Piecing together publicly available facts from sailing industry sources; by comparison, each sailor spends half as much as golfers, skiers or hunters. This is based on a rough estimate that sailing generates about $6 billion in economic impact in the United States, including boats, gear, services, transportation, soft goods, storage, slips and moorings, taxes, destination tourism, consumables and charters. If you divide economic impact by the number of sailors making it—there are about 3.6 million of us—you can estimate the amount spent by each: $1,667 a year.
“Sixteen hundred dollars,” you say? “That barely buys a new Cal 20 mainsail, including speed stripes and shipping.”
If the numbers seem implausible, you may be among the sailors who spend the most (as a group and as a percent of income).
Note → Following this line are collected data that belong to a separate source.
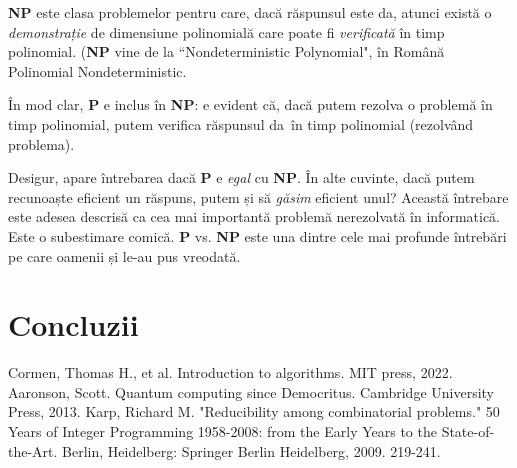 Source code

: \documentclass{article}
\begin{document}
\textbf{NP} este clasa problemelor pentru care, dacă răspunsul este \glqq
da\grqq, atunci există o \emph{demonstrație} de dimensiune polinomială care
poate fi \emph{verificată} în timp polinomial. (\textbf{NP} vine de la
``Nondeterministic Polynomial", în Română \glqq Polinomial Nondeterministic\grqq.

În mod clar, \textbf{P} e inclus în \textbf{NP}: e evident că, dacă putem
rezolva o problemă în timp polinomial, putem verifica răspunsul \glqq da\grqq \
în timp polinomial (rezolvând problema).

Desigur, apare întrebarea dacă \textbf{P} e \emph{egal} cu \textbf{NP}. În alte
cuvinte, dacă putem recunoaște eficient un răspuns, putem și să \emph{găsim}
eficient unul? Această întrebare este adesea descrisă ca \glqq cea mai importantă
problemă nerezolvată în informatică\grqq. Este o subestimare comică. \textbf{P}
vs. \textbf{NP} este una dintre cele mai profunde întrebări pe care oamenii și
le-au pus vreodată.



\section{Concluzii}

\begin{thebibliography}{ }
	Cormen, Thomas H., et al. Introduction to algorithms. MIT press, 2022.
	\bibitem{qcsd}
	Aaronson, Scott. Quantum computing since Democritus. Cambridge University Press, 2013.
	\bibitem{karp}
	Karp, Richard M. "Reducibility among combinatorial problems." 50 Years of Integer Programming 1958-2008: from the Early Years to the State-of-the-Art. Berlin, Heidelberg: Springer Berlin Heidelberg, 2009. 219-241.
\end{thebibliography}
\end{document}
Middle and upper-middle class sailboat owners (mostly baby boomers) represent 40% of all sailors, we do 35% of all of the sailing, but we spend 54% of the dollars.
We buy most of the newly built and late model boats in the U.S. We occupy most of the marina space. We make up about 95% of club memberships, we reinvest in sails, electronics and safety equipment, and we pay insurance, interest, fees and taxes; in total contributing more than $3.2 billion dollars to annual gross domestic product through our sailing.
For this opportunity, we spend between $17 and $100 an hour, every hour that we sail, depending on taste, technique and target.
Meanwhile, young sailors (so-called millenials) shift the economic center of gravity of sailing, because, while they love it, they usually can’t afford to buy a boat, so they can’t realistically sail alone. Instead, they congregate in school teams, or at not-for-profit sailing centers, or with family, or they hitch a ride with boat owners who do most of the spending but need a crew.
Millennials spend about a buck an hour to sail. Yes, they’re usually subsidized, but it’s not that they don’t contribute. They’re often the strongest, quickest and most eager crewmates. Most competitive teams couldn’t sail without them.
The next level of “spending” sailor is the wishful first-time boat owner, often a member of Gen-Y or X, who lays down a few hundred or maybe a few thousand dollars for a sailboat that needs work because it is older than they are. They do the work, find a cheap place to store and launch, and then sail the lights out of the boat.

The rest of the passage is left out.